I write to pick away at the entrails of secrets, the secrets of my family of origin, of incest and misogyny, and the rules of men.
I write to scratch away the skin, the hard carapace of my own professional institutions, to split apart the idealisation that was once my own.
I write because much of the time I am sad, and writing helps to shift my sadness into something that draws in light and breath.
I write to keep a report of events long gone, a report however distorted because it emerges from the limited observations of my eyes and mind.
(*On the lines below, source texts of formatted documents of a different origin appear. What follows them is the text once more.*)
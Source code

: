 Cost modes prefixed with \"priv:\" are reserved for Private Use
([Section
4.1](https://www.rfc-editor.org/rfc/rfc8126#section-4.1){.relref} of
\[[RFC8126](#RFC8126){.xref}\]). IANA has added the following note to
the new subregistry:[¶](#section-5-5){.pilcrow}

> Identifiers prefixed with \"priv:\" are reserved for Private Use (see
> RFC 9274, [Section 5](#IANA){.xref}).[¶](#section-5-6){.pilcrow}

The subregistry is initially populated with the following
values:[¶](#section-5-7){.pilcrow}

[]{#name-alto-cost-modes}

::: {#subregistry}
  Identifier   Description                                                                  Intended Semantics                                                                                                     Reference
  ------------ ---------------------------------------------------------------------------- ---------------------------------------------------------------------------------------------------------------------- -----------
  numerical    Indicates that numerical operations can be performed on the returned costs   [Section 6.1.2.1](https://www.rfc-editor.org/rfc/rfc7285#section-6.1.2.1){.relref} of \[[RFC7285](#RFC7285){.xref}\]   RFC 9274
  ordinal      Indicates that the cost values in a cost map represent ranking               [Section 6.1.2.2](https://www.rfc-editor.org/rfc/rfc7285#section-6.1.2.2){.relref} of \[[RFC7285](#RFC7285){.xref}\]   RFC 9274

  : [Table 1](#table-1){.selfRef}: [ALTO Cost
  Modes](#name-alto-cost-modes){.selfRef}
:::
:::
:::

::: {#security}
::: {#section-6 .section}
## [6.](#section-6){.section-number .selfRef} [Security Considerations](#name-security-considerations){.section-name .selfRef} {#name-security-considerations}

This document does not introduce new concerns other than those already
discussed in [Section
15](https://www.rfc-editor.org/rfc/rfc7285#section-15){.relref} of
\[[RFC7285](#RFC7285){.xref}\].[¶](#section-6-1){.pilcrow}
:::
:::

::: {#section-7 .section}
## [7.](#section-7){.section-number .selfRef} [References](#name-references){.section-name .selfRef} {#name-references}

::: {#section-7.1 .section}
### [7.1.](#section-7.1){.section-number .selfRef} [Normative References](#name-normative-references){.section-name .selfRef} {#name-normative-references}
I write to create an illusion of control. On the page in the words that pour out of me, words unfettered by anyone else’s control. My own control over my own unruly world and though I cannot get these words into perfect order, the words are still out there and when I read and re-read them and shift them around – much as I shifted around the words of my father, all the time trying to make sense of his ravings – I come to see some of my own struggle.
A writer’s task is to explore ‘the human heart in conflict with itself’, William Faulkner writes. A man’s words again. A woman might have put it differently. At least Faulkner called it a human heart, not a man’s.
I write because I cannot bear the inequality of life, my own privilege now as an adult against the unfairness of my childhood.
I write against the non democracy of life, the fact that as much as we try to create equality, at least some of us might, the reality is, we are never equal.
We are all different and we cannot speak for one another, only from ourselves to another, to others and in so doing I write to communicate something of my struggles.
I dissect the frog on the page. I take notes on what I find there. I take notes on my experience of taking notes and then I take to these notes with a scalpel and sheer away the excess fat to get to the raw line of why it is I write.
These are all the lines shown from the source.